===== Provided material =====

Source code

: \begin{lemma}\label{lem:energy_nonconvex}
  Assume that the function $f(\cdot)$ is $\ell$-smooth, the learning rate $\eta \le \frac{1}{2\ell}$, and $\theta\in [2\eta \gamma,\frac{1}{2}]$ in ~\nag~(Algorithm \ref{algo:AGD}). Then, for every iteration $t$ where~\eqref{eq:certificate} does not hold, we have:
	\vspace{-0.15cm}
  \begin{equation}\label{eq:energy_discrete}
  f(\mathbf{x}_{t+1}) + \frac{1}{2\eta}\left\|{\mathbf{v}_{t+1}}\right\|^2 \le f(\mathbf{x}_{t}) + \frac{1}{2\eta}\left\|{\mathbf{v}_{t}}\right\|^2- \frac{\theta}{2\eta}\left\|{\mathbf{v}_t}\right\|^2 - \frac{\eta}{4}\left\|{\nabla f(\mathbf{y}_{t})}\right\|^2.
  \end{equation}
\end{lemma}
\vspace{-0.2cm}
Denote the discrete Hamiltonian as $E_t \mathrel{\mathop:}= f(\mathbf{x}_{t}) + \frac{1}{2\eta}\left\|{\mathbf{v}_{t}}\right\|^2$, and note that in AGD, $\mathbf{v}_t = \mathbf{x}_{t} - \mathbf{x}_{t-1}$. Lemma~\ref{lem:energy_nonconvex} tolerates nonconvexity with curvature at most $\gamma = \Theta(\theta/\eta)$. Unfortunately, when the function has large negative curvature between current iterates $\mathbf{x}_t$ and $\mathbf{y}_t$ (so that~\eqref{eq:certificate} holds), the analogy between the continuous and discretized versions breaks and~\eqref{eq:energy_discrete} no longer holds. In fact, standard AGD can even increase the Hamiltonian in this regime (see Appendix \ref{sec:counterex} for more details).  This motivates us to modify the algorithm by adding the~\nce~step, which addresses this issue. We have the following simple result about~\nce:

=====

## Instructions to follow
Every line in the records that holds the word "certificate" should be copied into the answer.

## Response box
  Assume that the function $f(\cdot)$ is $\ell$-smooth, the learning rate $\eta \le \frac{1}{2\ell}$, and $\theta\in [2\eta \gamma,\frac{1}{2}]$ in ~\nag~(Algorithm \ref{algo:AGD}). Then, for every iteration $t$ where~\eqref{eq:certificate} does not hold, we have:
Denote the discrete Hamiltonian as $E_t \mathrel{\mathop:}= f(\mathbf{x}_{t}) + \frac{1}{2\eta}\left\|{\mathbf{v}_{t}}\right\|^2$, and note that in AGD, $\mathbf{v}_t = \mathbf{x}_{t} - \mathbf{x}_{t-1}$. Lemma~\ref{lem:energy_nonconvex} tolerates nonconvexity with curvature at most $\gamma = \Theta(\theta/\eta)$. Unfortunately, when the function has large negative curvature between current iterates $\mathbf{x}_t$ and $\mathbf{y}_t$ (so that~\eqref{eq:certificate} holds), the analogy between the continuous and discretized versions breaks and~\eqref{eq:energy_discrete} no longer holds. In fact, standard AGD can even increase the Hamiltonian in this regime (see Appendix \ref{sec:counterex} for more details).  This motivates us to modify the algorithm by adding the~\nce~step, which addresses this issue. We have the following simple result about~\nce:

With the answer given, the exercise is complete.